O primeiro cinema de Arrieta
capturou ( presentificou) as fantasmagorias da infância e imprimiu-as na
superfície empreinte de verité do plano,
que a tudo retém, consagra, fixa. O arquétipo desta primeira operação de
conversão do invisível no trop visible
do plano de cinema era o Anjo. Mas com Flammes já estamos na adolescência, e o
fantasma é francamente erótico: um bombeiro, cuja função é justamente “matar o
fogo” da jovem ( e poucas vezes a apalavra e a coisa serviram reciprocamente ao
literal e ao simbólico sem perder, respectivamente, em pujança pulsional e
força de analogia). Mas sabemos , desde Sade até Lacan, que o Desejo é um
fantasma- ou seja: nada de determinado, de este ou aquele, etc; conjuga-se,
portanto, infinitivamente ( talvez seja a única força infinita que habita o
homem); portanto, como não é isto nem aquilo, ele pega, compartilha-se,
transmite-se: o jovem americano tinha um demoníaco fascínio pelo fogo, até o
fogo consumir toda a família num incêndio; a amiga de Caroline passa a sofrer
de flatus vocis, e acorda nos braços de outro
bombeiro: o fantasma erótico da jovem “contaminou” a todos os outros. O Desejo
não é coisa – ousia, substância-, e sim energia: invisível, habita em tudo,
décors e Natura inclusive. A maior parte do filme os personagens escrutam,
espreitam, auscultam a iminência de sua chegada, e isto dá aos planos uma aura de suntuosos
monólogos mediúnicos: é sempre no interstício entre a presciência do que virá e
a sua chegada que o personagem se posta; e Arrieta não precisa sequer indicar
literalmente este caráter intersticial do décor, situando-os em limiares, atrás
de portas, antecâmaras.

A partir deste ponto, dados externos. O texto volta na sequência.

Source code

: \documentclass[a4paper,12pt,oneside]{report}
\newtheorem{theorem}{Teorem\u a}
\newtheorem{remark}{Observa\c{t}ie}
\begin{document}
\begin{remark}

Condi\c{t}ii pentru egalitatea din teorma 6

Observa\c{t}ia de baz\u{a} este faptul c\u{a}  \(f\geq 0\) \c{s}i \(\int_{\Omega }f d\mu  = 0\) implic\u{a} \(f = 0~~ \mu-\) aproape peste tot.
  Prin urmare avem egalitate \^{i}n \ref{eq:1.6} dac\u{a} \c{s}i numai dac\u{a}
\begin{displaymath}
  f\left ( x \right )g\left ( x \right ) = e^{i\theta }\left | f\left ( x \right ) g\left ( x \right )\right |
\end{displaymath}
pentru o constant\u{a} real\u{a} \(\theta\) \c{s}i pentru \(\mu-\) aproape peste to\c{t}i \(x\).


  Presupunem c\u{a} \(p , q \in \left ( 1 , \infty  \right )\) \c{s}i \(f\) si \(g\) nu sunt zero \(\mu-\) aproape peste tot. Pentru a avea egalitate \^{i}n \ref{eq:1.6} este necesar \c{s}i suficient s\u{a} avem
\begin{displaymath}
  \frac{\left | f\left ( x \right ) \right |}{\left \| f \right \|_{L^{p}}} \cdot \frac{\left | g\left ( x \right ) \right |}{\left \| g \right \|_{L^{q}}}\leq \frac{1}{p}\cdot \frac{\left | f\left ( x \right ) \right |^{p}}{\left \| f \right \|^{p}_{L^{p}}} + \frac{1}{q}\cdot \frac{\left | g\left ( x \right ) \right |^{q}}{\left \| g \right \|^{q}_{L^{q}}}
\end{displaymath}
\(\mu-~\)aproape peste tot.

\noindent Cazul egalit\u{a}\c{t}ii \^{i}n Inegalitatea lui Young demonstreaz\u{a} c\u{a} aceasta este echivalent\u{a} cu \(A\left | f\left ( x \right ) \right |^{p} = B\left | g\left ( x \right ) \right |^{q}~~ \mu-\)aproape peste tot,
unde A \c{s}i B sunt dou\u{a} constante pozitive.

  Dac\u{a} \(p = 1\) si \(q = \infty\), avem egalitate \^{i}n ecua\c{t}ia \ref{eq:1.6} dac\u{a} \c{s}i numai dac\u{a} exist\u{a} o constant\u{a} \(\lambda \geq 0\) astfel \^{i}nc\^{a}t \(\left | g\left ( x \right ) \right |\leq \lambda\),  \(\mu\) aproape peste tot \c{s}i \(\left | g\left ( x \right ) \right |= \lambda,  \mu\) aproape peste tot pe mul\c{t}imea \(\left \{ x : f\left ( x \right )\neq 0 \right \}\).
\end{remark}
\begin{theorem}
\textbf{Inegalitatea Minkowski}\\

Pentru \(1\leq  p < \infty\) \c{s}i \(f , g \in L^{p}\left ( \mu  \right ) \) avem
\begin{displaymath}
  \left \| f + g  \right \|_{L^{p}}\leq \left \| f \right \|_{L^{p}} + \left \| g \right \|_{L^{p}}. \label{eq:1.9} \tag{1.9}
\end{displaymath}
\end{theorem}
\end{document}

Não: o plano já está de tal forma imbuído de energia,
de stimmung, de teluricidade que
basta deixá-lo lá, à espreita; convertidos em bons entomologistas, contentamo-nos
em dedicar toda a nossa ansiosa atenção a discernir a chegada do Desejo, deus
que desta feita dispensou a metamorfose animal e preferiu a modesta máscara lumpen do bombeiro.